What is needed is an exact copy of the line with "fairness-metric reporting, mitigation" and all lines that follow it in the entries below, the last line included.

╭─ INPUT DATA

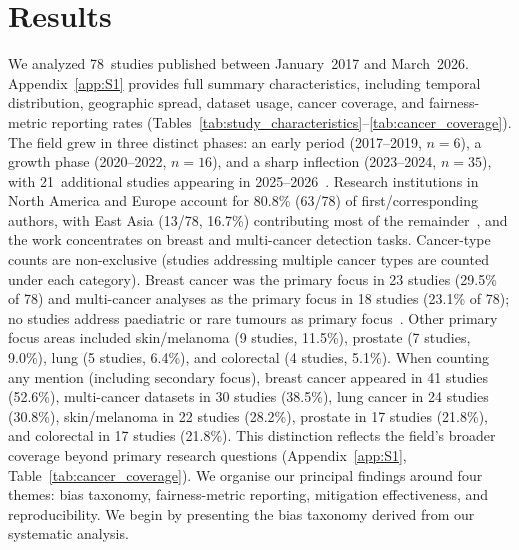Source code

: 
\section{Results}
\label{sec:results}

We analyzed 78~studies published between January~2017 and March~2026.
\label{sec:results:temporal}
\label{sec:results:characteristics}
\label{sec:results:cancer}
Appendix~\ref{app:S1} provides full summary characteristics,
including temporal distribution, geographic spread, dataset usage,
cancer coverage, and fairness-metric reporting rates
(Tables~\ref{tab:study_characteristics}--\ref{tab:cancer_coverage}).
The field grew in three distinct phases: an early period (2017--2019,
$n=6$), a growth phase (2020--2022, $n=16$), and a sharp inflection
(2023--2024, $n=35$), with 21~additional studies appearing in
2025--2026~\citep{howard2021site, vaidya2024demographic,
komen2024batch}. Research institutions in North America and Europe account for 80.8\% (63/78) of first/corresponding authors, with East Asia (13/78, 16.7\%) contributing most of the remainder~\citep{celi2022sources, musa2026cross},
and the work concentrates on breast and multi-cancer detection tasks.
Cancer-type counts are non-exclusive (studies addressing multiple cancer types are counted under each category). Breast cancer was the primary focus in 23 studies (29.5\% of 78) and multi-cancer analyses as the primary focus in 18 studies (23.1\% of 78); no studies address paediatric or rare tumours as primary focus~\citep{tasci2022bias}. Other primary focus areas included skin/melanoma (9 studies, 11.5\%), prostate (7 studies, 9.0\%), lung (5 studies, 6.4\%), and colorectal (4 studies, 5.1\%). When counting any mention (including secondary focus), breast cancer appeared in 41 studies (52.6\%), multi-cancer datasets in 30 studies (38.5\%), lung cancer in 24 studies (30.8\%), skin/melanoma in 22 studies (28.2\%), prostate in 17 studies (21.8\%), and colorectal in 17 studies (21.8\%). This distinction reflects the field's broader coverage beyond primary research questions (Appendix~\ref{app:S1}, Table~\ref{tab:cancer_coverage}).
We organise our principal findings around four themes: bias taxonomy,
fairness-metric reporting, mitigation effectiveness, and
reproducibility. We begin by presenting the bias taxonomy derived from our systematic analysis.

╰─

- **TASK RESPONSE**:
fairness-metric reporting, mitigation effectiveness, and
reproducibility. We begin by presenting the bias taxonomy derived from our systematic analysis.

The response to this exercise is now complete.